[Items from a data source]
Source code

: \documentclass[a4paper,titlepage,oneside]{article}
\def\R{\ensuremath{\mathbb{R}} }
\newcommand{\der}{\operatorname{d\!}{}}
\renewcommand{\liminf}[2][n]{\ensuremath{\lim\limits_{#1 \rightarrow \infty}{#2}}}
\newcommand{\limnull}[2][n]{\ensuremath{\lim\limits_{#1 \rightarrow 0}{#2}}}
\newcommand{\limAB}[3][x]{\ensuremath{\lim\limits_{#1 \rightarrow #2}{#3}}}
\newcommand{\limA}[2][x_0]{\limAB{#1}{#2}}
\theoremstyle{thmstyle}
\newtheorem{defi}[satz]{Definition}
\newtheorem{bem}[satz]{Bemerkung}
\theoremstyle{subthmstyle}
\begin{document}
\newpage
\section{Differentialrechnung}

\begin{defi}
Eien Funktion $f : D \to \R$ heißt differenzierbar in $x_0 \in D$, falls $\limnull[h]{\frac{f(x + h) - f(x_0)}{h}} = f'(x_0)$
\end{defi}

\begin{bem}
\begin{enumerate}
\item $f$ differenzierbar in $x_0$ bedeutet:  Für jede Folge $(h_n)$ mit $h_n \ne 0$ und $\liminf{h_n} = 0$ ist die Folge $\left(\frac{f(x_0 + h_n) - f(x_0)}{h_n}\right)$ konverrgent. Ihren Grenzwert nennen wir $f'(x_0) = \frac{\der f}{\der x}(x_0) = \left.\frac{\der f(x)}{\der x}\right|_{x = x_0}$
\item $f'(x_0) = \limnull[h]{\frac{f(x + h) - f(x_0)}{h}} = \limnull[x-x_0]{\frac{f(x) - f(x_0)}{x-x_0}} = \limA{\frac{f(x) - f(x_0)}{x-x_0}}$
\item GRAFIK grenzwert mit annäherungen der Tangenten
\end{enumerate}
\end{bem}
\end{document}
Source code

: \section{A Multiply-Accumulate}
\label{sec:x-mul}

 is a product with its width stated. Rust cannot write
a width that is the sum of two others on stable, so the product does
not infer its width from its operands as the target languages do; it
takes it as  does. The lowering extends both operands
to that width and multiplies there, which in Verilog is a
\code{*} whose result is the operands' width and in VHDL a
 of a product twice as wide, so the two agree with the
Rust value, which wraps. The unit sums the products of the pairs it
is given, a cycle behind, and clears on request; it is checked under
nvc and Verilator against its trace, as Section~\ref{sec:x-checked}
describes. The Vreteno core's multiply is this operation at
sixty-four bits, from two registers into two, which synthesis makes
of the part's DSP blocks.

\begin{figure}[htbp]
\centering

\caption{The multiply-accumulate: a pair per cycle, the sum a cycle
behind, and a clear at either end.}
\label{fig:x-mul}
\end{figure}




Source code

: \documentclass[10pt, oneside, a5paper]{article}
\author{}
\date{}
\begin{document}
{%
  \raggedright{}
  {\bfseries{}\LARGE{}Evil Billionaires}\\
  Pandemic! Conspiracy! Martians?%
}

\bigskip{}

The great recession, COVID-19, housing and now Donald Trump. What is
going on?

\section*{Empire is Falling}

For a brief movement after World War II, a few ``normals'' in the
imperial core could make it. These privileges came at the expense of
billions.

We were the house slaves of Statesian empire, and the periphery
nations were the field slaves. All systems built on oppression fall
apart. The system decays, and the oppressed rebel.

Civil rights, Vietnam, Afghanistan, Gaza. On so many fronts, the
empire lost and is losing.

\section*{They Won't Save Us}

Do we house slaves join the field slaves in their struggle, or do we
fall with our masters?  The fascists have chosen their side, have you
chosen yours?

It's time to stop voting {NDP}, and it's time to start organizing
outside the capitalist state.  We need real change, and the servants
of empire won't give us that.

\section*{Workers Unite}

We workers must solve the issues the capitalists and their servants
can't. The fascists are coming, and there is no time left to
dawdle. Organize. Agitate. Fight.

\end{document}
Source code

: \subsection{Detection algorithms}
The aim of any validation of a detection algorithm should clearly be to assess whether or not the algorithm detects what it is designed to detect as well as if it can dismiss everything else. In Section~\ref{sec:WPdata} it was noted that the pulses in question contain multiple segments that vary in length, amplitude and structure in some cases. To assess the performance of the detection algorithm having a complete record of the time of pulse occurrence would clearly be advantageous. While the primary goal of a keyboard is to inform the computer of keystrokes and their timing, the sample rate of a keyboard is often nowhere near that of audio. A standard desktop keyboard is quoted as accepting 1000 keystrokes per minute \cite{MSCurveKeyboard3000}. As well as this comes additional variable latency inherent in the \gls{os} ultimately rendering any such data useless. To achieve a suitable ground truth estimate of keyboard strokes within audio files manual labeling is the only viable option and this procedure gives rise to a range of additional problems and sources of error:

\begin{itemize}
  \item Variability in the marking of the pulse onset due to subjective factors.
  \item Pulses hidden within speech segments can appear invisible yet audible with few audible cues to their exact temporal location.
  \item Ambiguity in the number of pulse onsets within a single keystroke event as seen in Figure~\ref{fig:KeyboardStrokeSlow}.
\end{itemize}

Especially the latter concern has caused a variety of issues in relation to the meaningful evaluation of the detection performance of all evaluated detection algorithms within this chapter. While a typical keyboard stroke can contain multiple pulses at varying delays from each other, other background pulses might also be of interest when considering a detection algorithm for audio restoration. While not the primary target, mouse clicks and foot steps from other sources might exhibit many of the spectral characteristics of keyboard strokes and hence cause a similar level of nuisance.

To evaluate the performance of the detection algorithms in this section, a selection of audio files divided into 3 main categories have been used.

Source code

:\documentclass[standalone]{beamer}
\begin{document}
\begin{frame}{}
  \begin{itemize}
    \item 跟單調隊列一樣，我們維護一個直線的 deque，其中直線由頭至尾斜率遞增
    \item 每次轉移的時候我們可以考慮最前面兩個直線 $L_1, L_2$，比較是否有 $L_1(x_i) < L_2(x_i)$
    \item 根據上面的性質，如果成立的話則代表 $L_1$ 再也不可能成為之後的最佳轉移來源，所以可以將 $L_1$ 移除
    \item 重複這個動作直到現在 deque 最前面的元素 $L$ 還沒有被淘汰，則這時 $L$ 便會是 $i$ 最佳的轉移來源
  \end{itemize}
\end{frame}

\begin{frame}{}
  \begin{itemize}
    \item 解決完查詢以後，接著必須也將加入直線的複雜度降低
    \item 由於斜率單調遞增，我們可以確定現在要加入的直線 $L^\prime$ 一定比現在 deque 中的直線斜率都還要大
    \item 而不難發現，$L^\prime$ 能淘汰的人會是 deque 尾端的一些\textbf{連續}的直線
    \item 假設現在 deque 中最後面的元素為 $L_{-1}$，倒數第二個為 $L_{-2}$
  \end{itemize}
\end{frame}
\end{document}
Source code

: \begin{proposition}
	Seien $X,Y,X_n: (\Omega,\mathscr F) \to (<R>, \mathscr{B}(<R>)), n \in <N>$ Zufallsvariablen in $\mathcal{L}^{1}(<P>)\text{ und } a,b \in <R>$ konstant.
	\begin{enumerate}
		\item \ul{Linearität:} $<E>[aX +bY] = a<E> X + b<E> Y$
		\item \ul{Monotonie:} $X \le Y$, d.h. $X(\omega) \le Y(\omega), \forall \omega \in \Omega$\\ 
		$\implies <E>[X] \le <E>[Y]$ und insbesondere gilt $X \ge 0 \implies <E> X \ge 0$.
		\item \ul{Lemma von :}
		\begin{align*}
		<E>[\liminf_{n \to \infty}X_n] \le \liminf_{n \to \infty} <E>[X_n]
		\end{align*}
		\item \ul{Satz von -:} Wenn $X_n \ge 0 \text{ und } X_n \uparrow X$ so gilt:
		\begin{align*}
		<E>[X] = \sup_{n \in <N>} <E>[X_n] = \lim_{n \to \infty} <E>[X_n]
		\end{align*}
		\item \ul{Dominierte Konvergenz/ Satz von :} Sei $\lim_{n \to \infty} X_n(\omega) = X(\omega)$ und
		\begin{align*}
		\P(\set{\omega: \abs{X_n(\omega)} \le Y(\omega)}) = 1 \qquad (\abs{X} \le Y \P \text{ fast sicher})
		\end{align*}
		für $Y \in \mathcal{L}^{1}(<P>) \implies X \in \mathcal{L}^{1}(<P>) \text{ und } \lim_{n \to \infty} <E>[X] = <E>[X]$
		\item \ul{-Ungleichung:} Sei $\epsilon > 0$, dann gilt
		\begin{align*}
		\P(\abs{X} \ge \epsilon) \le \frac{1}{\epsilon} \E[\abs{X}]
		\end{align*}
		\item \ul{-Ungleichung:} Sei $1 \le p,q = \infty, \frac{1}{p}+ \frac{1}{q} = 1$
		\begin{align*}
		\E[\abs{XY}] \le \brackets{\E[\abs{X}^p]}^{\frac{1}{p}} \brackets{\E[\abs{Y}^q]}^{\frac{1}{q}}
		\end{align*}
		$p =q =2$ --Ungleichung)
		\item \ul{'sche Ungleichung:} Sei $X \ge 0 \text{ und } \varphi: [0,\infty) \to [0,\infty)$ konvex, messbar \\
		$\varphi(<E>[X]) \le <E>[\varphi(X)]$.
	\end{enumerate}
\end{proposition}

◆ Required work:
Only output the lines from the one with "konvex, messbar \\" through the end of the entries above, exactly as they are.

◆ Task solution:
		\item \ul{'sche Ungleichung:} Sei $X \ge 0 \text{ und } \varphi: [0,\infty) \to [0,\infty)$ konvex, messbar \\
		$\varphi(<E>[X]) \le <E>[\varphi(X)]$.
	\end{enumerate}
\end{proposition}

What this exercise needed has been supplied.